• WHAT YOU SHOULD DO
The expected result is the segment of the entries that begins with the line containing "# 第四章 WLAN 加密缺陷" and ends with the last line, copied verbatim.

• PROVIDED MATERIAL

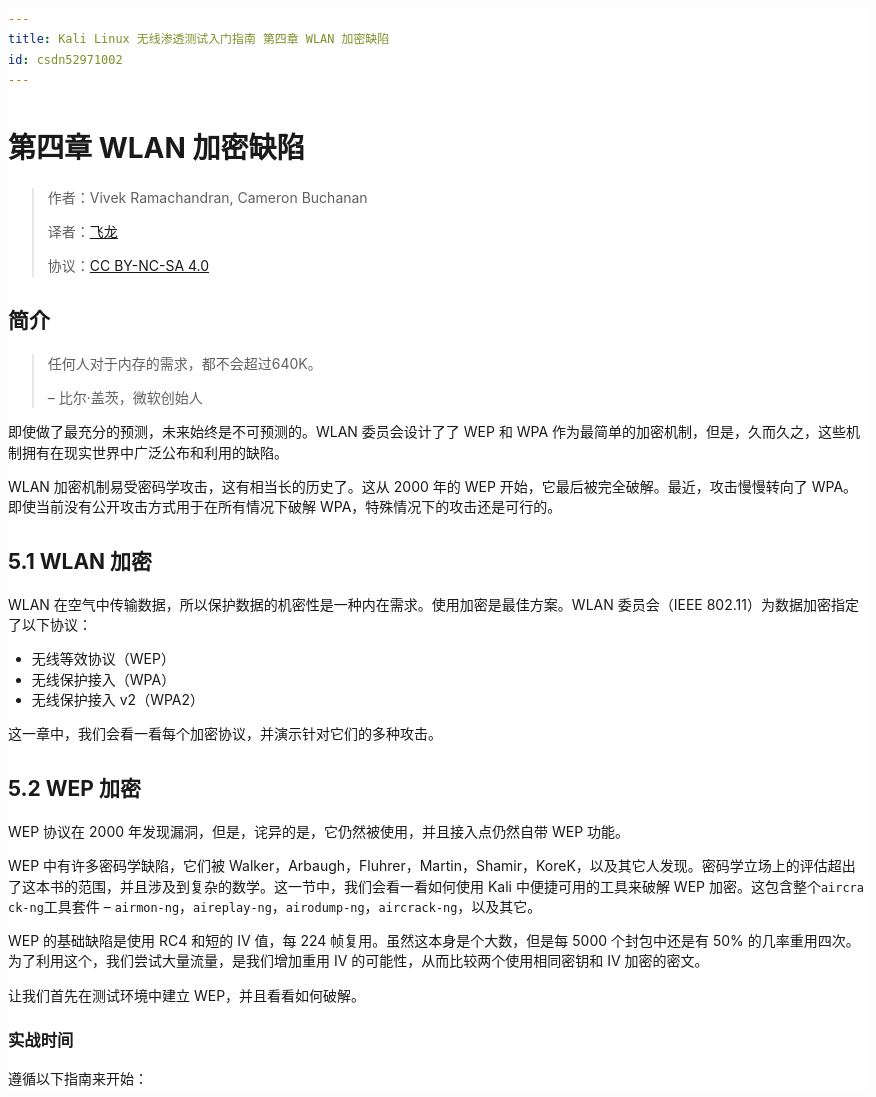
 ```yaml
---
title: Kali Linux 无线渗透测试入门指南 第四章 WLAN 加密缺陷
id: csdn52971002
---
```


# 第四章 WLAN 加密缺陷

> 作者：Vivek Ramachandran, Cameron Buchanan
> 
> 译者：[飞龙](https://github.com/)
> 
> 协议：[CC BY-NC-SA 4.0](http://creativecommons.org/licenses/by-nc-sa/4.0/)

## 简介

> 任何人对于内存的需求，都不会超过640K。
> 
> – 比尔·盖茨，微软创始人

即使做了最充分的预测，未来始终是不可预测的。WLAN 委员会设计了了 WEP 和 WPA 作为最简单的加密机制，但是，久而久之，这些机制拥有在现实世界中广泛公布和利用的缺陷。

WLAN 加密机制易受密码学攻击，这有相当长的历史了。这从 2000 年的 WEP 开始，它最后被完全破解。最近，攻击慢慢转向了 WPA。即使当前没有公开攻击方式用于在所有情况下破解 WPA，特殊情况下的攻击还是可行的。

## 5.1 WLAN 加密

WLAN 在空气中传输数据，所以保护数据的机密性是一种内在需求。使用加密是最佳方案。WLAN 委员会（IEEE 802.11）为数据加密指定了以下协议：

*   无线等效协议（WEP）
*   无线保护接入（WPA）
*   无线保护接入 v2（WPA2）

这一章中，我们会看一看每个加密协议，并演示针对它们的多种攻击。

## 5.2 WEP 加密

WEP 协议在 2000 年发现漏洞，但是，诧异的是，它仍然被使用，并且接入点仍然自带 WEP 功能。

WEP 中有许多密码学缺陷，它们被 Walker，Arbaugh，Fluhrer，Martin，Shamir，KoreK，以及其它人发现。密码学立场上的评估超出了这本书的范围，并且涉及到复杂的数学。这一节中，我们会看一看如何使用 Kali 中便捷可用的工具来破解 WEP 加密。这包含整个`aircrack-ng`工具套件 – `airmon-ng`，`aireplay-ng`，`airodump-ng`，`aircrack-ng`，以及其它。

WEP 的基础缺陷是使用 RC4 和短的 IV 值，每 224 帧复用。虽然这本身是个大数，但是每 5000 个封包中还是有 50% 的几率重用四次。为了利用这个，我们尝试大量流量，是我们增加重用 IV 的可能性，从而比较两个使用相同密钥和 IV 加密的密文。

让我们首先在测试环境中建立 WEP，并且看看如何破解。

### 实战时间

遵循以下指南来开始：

• EXPECTED OUTPUT
# 第四章 WLAN 加密缺陷

> 作者：Vivek Ramachandran, Cameron Buchanan
> 
> 译者：[飞龙](https://github.com/)
> 
> 协议：[CC BY-NC-SA 4.0](http://creativecommons.org/licenses/by-nc-sa/4.0/)

## 简介

> 任何人对于内存的需求，都不会超过640K。
> 
> – 比尔·盖茨，微软创始人

即使做了最充分的预测，未来始终是不可预测的。WLAN 委员会设计了了 WEP 和 WPA 作为最简单的加密机制，但是，久而久之，这些机制拥有在现实世界中广泛公布和利用的缺陷。

WLAN 加密机制易受密码学攻击，这有相当长的历史了。这从 2000 年的 WEP 开始，它最后被完全破解。最近，攻击慢慢转向了 WPA。即使当前没有公开攻击方式用于在所有情况下破解 WPA，特殊情况下的攻击还是可行的。

## 5.1 WLAN 加密

WLAN 在空气中传输数据，所以保护数据的机密性是一种内在需求。使用加密是最佳方案。WLAN 委员会（IEEE 802.11）为数据加密指定了以下协议：

*   无线等效协议（WEP）
*   无线保护接入（WPA）
*   无线保护接入 v2（WPA2）

这一章中，我们会看一看每个加密协议，并演示针对它们的多种攻击。

## 5.2 WEP 加密

WEP 协议在 2000 年发现漏洞，但是，诧异的是，它仍然被使用，并且接入点仍然自带 WEP 功能。

WEP 中有许多密码学缺陷，它们被 Walker，Arbaugh，Fluhrer，Martin，Shamir，KoreK，以及其它人发现。密码学立场上的评估超出了这本书的范围，并且涉及到复杂的数学。这一节中，我们会看一看如何使用 Kali 中便捷可用的工具来破解 WEP 加密。这包含整个`aircrack-ng`工具套件 – `airmon-ng`，`aireplay-ng`，`airodump-ng`，`aircrack-ng`，以及其它。

WEP 的基础缺陷是使用 RC4 和短的 IV 值，每 224 帧复用。虽然这本身是个大数，但是每 5000 个封包中还是有 50% 的几率重用四次。为了利用这个，我们尝试大量流量，是我们增加重用 IV 的可能性，从而比较两个使用相同密钥和 IV 加密的密文。

让我们首先在测试环境中建立 WEP，并且看看如何破解。

### 实战时间

遵循以下指南来开始：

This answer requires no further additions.